NLP 101 — Data Preprocessing & Representation Using NLTK.

An insight into how vital a role data pre-processing and representation play in Natural Language Processing and how to go about it.

Anmol Pant
CodeChef-VIT
10 min readAug 2, 2020

--

NLP or Natural Language Processing primarily deals with how machines understand, convert and perceive textual data present in human-readable languages into formats that they can perform computations on. Contemporary corporates often work with huge amounts of data. That data can be moulded into a variety of different forms and formats including text documents, emails, tweets, blog posts, spreadsheets, audio recordings, JSONs, online activity logs and more. One of the most common ways that such data is recorded is via text. This text usually draws parallels to the natural languages that we use in our day-to-day conversations, both online and offline.

Image Courtesy: aliz.ai

Natural Language Processing (NLP) is the discipline of programming computers to process, analyze and parse large amounts of this very natural textual data to build effective and generalized machine learning models. But, unlike its numeric counterpart, before this textual data can be used to build models, it must first be preprocessed, visualized, represented and moulded in such a way that it can be effectively handled.

This is where python’s NLTK or Natural Language Processing Toolkit module comes into the picture. NLTK is one of the leading platforms out there used to work with human language data. It provides ready to use, convenient methods of data handling and pre-processing that are most commonly deployed to mould the human-readable text into a workable format.

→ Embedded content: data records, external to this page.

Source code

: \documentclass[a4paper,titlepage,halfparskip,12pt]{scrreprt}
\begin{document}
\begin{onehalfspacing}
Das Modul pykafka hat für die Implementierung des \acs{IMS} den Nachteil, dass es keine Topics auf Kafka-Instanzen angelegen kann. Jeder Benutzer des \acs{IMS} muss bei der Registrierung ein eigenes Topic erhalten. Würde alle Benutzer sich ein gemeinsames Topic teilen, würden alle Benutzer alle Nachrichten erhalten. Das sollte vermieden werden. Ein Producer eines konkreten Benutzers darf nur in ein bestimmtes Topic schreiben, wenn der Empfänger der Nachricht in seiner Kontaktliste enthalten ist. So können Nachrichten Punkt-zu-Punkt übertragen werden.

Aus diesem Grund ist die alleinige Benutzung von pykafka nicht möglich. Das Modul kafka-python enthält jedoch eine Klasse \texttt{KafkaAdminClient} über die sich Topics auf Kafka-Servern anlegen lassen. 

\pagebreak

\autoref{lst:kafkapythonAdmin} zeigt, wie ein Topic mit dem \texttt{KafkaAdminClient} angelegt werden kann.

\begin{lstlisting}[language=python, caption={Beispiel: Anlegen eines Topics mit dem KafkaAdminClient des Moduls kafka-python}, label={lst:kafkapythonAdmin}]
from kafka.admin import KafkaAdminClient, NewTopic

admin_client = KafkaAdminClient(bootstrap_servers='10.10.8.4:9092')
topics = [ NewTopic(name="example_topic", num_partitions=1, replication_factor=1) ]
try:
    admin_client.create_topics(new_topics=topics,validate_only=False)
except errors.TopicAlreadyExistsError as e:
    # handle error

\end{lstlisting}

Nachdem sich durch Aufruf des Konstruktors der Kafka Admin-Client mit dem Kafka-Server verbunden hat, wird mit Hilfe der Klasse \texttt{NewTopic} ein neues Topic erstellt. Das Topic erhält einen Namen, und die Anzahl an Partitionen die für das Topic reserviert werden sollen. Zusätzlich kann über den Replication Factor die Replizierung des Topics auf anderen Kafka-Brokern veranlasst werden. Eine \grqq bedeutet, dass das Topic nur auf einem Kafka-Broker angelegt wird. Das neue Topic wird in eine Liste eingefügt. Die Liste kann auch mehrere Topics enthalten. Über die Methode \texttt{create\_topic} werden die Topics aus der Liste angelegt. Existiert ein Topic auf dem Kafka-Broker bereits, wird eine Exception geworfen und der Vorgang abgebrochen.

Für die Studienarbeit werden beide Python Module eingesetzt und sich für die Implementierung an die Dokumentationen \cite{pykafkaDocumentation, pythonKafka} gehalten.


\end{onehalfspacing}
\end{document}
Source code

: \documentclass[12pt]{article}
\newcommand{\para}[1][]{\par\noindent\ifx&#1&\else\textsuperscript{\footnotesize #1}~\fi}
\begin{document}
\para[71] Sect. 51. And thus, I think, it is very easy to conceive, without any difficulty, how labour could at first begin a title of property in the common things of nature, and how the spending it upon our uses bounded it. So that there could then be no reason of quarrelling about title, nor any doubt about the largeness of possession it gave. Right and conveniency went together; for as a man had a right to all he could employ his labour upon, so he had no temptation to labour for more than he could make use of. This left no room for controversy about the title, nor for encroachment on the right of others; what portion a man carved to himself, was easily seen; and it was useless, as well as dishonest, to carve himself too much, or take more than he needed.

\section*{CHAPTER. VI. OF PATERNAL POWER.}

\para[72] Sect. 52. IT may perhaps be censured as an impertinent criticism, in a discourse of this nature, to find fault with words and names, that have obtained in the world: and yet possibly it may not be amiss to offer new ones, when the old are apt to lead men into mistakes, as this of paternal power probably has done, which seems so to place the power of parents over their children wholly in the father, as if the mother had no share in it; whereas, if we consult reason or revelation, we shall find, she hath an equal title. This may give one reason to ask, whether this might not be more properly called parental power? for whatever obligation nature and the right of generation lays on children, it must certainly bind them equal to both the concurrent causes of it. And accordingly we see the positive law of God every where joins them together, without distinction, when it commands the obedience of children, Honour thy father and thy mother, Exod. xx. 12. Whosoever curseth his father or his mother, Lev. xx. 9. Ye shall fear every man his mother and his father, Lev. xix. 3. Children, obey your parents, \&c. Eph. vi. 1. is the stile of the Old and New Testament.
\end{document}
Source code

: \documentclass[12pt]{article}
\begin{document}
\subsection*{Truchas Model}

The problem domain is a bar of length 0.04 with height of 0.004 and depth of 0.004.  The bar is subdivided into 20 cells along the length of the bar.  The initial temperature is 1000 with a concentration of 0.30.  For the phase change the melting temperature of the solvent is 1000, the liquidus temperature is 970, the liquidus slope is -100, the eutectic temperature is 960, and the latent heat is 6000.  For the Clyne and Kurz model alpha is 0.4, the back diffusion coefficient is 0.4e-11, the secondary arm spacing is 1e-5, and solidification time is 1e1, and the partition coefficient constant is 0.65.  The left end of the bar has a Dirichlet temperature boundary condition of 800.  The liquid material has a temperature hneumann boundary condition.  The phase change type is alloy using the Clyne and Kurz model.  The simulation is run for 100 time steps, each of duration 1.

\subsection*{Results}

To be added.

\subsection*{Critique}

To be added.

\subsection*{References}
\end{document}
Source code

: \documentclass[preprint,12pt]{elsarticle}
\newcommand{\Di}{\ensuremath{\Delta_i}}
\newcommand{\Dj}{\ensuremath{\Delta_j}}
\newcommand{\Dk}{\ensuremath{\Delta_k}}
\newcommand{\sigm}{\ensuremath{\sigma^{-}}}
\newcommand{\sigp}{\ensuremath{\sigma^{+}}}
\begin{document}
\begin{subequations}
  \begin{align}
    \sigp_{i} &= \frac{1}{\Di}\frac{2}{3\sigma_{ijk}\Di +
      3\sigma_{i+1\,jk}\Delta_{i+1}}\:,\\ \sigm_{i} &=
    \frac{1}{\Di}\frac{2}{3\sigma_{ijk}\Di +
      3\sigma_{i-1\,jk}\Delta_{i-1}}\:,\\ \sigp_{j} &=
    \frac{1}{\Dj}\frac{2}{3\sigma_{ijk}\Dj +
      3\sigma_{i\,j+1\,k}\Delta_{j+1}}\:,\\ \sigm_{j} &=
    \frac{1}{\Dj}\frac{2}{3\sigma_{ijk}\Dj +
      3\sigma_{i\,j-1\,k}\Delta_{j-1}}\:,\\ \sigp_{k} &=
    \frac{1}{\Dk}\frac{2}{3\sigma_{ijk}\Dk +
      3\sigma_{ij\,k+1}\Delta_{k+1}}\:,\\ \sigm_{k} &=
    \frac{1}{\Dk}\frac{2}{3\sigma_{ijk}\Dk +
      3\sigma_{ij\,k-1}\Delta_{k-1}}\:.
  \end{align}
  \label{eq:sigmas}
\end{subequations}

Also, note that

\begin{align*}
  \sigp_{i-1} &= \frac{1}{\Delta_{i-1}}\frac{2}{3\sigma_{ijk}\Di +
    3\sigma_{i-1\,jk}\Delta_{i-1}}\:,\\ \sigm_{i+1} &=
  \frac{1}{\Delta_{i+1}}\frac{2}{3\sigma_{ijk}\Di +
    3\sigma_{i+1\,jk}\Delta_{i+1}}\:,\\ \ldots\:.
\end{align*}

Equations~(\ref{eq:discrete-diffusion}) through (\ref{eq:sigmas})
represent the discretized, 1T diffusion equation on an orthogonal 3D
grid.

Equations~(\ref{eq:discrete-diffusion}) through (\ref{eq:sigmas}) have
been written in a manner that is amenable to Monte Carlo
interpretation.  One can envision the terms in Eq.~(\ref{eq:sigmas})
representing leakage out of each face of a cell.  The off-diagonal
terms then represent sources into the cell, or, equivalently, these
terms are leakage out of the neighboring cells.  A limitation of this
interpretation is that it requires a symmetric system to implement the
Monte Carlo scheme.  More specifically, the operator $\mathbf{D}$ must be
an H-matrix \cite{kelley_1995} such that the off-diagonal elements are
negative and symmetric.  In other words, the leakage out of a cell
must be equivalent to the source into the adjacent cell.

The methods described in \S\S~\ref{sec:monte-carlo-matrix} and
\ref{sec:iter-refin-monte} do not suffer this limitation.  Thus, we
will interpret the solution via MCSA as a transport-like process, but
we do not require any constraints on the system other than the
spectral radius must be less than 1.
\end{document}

As this article adopts a more hands-on approach to using NLTK as a framework, I won’t be delving too deep into all the jargons and terminologies associated with it and will be addressing only the ones that are either most commonly used, or will be used in the implementation that follows. If you are still curious, do check out this blog by one of our Core Committee members, that explains all the terms one might come across whilst using NLTK.

So, let’s get started.

Tokenization

Tokenization is the process of segmenting and dividing the given block of text into sentences or words. That is, all punctuation marks and special characters are first removed and the character strings then obtained without spaces are considered as tokens (also called terms). The primary advantage it offers is that it gets the text into a format that’s easier to convert to raw numbers, which can be used for actually processing the data.

Stemming

In layman’s terms, stemming usually refers to the crude heuristic process that chops off the ends of words in the hope of achieving its goal of reducing the word into its base or root form correctly. This approach often includes the removal of derivational affixes and hence the root words obtained post stemming, might not always make perfect sense.

Lemmatization

Lemmatization usually refers to reducing the word into its base or root form with the use of vocabulary and morphological analysis of words, instead of blindly chopping off the word endings. It normally aims to remove inflectional endings only and returns the base or dictionary form of a word, which is known as the lemma.

Example: If confronted with the token ‘saw’, stemming might return just the letter ‘s’, whereas lemmatization would attempt to return either see or saw depending on whether the use of the token was as a verb or a noun.

Stopword Removal

Articles, prepositions, and other common words that appear frequently in the text but do not add any meaning or contribute towards distinguishing documents are called stopwords. The process of their detection and deletion is termed as stopword removal.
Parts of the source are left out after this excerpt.